Holdback testing is the practice of keeping a small group of users (typically 1–5%) on the original experience indefinitely after shipping a winning variant to the majority. The holdback group serves as a persistent baseline for measuring long-term effects — novelty decay, downstream retention, lifetime value — that a short 2–4 week test cannot capture. It's what turns "we shipped a win" into "we proved a durable lift."

Also Known As

  • Marketing teams call it holdback, control group, or long-term test.
  • Growth teams say holdback, long-term control, or LT measurement.
  • Product teams use holdback group or long-term control.
  • Engineering teams refer to permanent holdout or long-term control.
  • Data science teams call it holdout, long-term holdback, or persistent control.

How It Works

Your checkout redesign won a 14-day test with +8% purchase rate. You ship to 95% of users and keep 5% on the original checkout. After 90 days you compare: purchase rate is still +8%, average order value is +3%, refund rate is flat, and 60-day retention is +2%. The lift stuck — you've confirmed a real, durable improvement. If instead retention had been -5%, you'd know the original test captured short-term novelty that masked long-term damage.

Best Practices

  • Keep holdbacks small (1–5%) to minimize opportunity cost.
  • Set an expiration date (30, 60, or 90 days post-ship) and commit to reviewing.
  • Include retention, LTV, and support volume in holdback analysis, not just the original primary metric.
  • Use holdbacks for major changes (redesigns, new features), not every small tweak.
  • Communicate holdbacks to customer support — they may occasionally get questions from holdout users.

Common Mistakes

  • Running holdbacks indefinitely and accumulating a "shadow product" with hundreds of feature differences.
  • Using too-small holdback groups (0.5%) that can't power long-term measurement.
  • Forgetting the holdback exists and never analyzing the long-term data.

Industry Context

  • SaaS/B2B: Essential for pricing, onboarding, and activation changes where retention impact is the real question.
  • Ecommerce/DTC: Valuable for checkout and cart changes where repeat purchase is the ultimate metric.
  • Lead gen: Usually not needed — lead-to-sale cycle is shorter than typical holdback horizons.

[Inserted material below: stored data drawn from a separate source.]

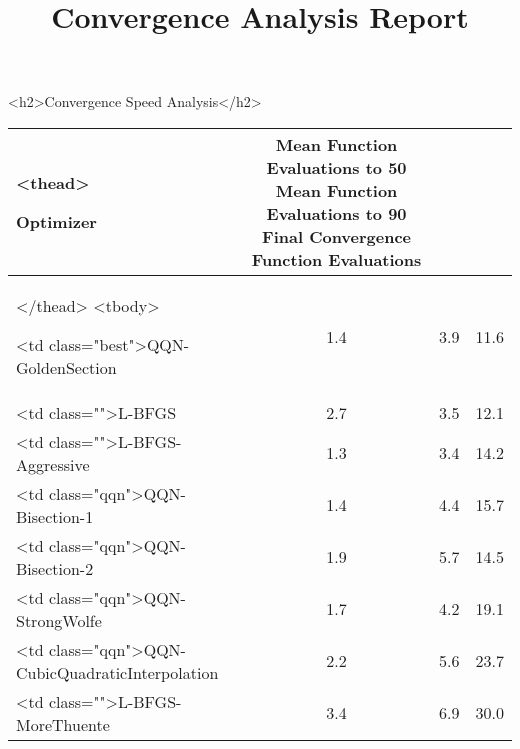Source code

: \documentclass{article}
\begin{document}
\title{Convergence Analysis Report}
\maketitle

    <h2>Convergence Speed Analysis</h2>
    \begin{tabular}{|l|c|c|c|}
\hline
        <thead>
            
                Optimizer & 
                Mean Function Evaluations to 50%
                Mean Function Evaluations to 90%
                Final Convergence Function Evaluations & 
             \\
\hline
        </thead>
        <tbody>
            
                <td class="best">QQN-GoldenSection & 
                1.4 & 
                3.9 & 
                11.6 & 
             \\
\hline
            
                <td class="">L-BFGS & 
                2.7 & 
                3.5 & 
                12.1 & 
             \\
\hline
            
                <td class="">L-BFGS-Aggressive & 
                1.3 & 
                3.4 & 
                14.2 & 
             \\
\hline
            
                <td class="qqn">QQN-Bisection-1 & 
                1.4 & 
                4.4 & 
                15.7 & 
             \\
\hline
            
                <td class="qqn">QQN-Bisection-2 & 
                1.9 & 
                5.7 & 
                14.5 & 
             \\
\hline
            
                <td class="qqn">QQN-StrongWolfe & 
                1.7 & 
                4.2 & 
                19.1 & 
             \\
\hline
            
                <td class="qqn">QQN-CubicQuadraticInterpolation & 
                2.2 & 
                5.6 & 
                23.7 & 
             \\
\hline
            
                <td class="">L-BFGS-MoreThuente & 
                3.4 & 
                6.9 & 
                30.0 & 
             \\
\hline
            

\end{tabular}
\end{document}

The Behavioral Science Connection

Holdbacks expose the novelty effect and the primacy effect — both of which decay over time. Users respond temporarily to "something new" (novelty lift) or temporarily to "something unfamiliar" (primacy dip). Only a holdback group that persists past the habituation window lets you separate transient effects from durable ones.

Key Takeaway

Pair major ship decisions with a 5% holdback and a 30–90 day review — it's the only way to confirm short-term wins translate into long-term value.